• _Work order_
The answer must consist of every line in the data below that holds the word "http".

• _Available records_
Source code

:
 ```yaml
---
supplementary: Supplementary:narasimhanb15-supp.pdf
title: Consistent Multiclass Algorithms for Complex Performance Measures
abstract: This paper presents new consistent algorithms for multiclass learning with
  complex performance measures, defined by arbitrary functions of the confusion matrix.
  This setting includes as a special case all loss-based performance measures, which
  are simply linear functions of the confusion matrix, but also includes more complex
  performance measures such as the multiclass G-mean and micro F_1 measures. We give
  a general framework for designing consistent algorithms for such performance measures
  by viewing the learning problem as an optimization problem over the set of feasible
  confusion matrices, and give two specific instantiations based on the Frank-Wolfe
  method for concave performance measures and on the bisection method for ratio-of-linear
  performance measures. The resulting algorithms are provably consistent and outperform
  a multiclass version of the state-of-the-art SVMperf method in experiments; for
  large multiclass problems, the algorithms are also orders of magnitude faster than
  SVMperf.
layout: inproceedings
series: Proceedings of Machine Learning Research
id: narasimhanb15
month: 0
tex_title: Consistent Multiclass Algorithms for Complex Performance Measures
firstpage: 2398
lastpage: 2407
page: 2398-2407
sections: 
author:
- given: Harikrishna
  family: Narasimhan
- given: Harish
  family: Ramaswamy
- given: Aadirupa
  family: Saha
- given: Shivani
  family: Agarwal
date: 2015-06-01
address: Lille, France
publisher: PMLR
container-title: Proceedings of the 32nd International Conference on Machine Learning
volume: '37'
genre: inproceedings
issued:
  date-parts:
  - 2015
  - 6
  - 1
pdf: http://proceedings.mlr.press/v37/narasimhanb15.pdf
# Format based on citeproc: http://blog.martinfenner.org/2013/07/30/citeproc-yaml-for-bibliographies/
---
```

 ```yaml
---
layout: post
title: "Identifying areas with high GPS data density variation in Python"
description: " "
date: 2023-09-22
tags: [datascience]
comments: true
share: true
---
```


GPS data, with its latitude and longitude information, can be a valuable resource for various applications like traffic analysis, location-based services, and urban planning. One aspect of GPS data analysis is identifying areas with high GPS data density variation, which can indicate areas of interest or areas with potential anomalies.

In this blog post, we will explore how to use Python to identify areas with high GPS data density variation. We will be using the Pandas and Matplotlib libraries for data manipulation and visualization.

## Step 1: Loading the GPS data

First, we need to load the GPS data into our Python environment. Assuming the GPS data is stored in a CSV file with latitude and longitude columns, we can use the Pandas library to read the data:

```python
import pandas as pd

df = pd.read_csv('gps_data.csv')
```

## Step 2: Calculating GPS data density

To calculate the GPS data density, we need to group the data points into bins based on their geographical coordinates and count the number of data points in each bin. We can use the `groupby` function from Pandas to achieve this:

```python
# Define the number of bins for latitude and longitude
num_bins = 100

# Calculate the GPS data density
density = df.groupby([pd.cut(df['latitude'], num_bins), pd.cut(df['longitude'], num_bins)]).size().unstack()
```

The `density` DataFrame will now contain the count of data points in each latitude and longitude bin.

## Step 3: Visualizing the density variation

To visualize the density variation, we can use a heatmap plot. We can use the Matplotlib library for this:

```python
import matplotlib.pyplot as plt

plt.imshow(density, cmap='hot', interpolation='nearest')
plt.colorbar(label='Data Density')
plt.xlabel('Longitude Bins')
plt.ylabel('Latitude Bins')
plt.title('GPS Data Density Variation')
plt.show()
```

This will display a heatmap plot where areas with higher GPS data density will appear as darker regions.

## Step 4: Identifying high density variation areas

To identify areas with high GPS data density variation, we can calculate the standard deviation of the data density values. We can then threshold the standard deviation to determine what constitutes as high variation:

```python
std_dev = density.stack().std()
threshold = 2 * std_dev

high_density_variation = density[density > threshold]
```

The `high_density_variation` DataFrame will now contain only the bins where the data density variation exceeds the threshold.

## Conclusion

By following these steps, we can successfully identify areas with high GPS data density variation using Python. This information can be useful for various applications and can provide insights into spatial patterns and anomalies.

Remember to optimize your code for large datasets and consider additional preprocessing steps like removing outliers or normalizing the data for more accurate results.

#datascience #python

• _Result for this task_
pdf: http://proceedings.mlr.press/v37/narasimhanb15.pdf
# Format based on citeproc: http://blog.martinfenner.org/2013/07/30/citeproc-yaml-for-bibliographies/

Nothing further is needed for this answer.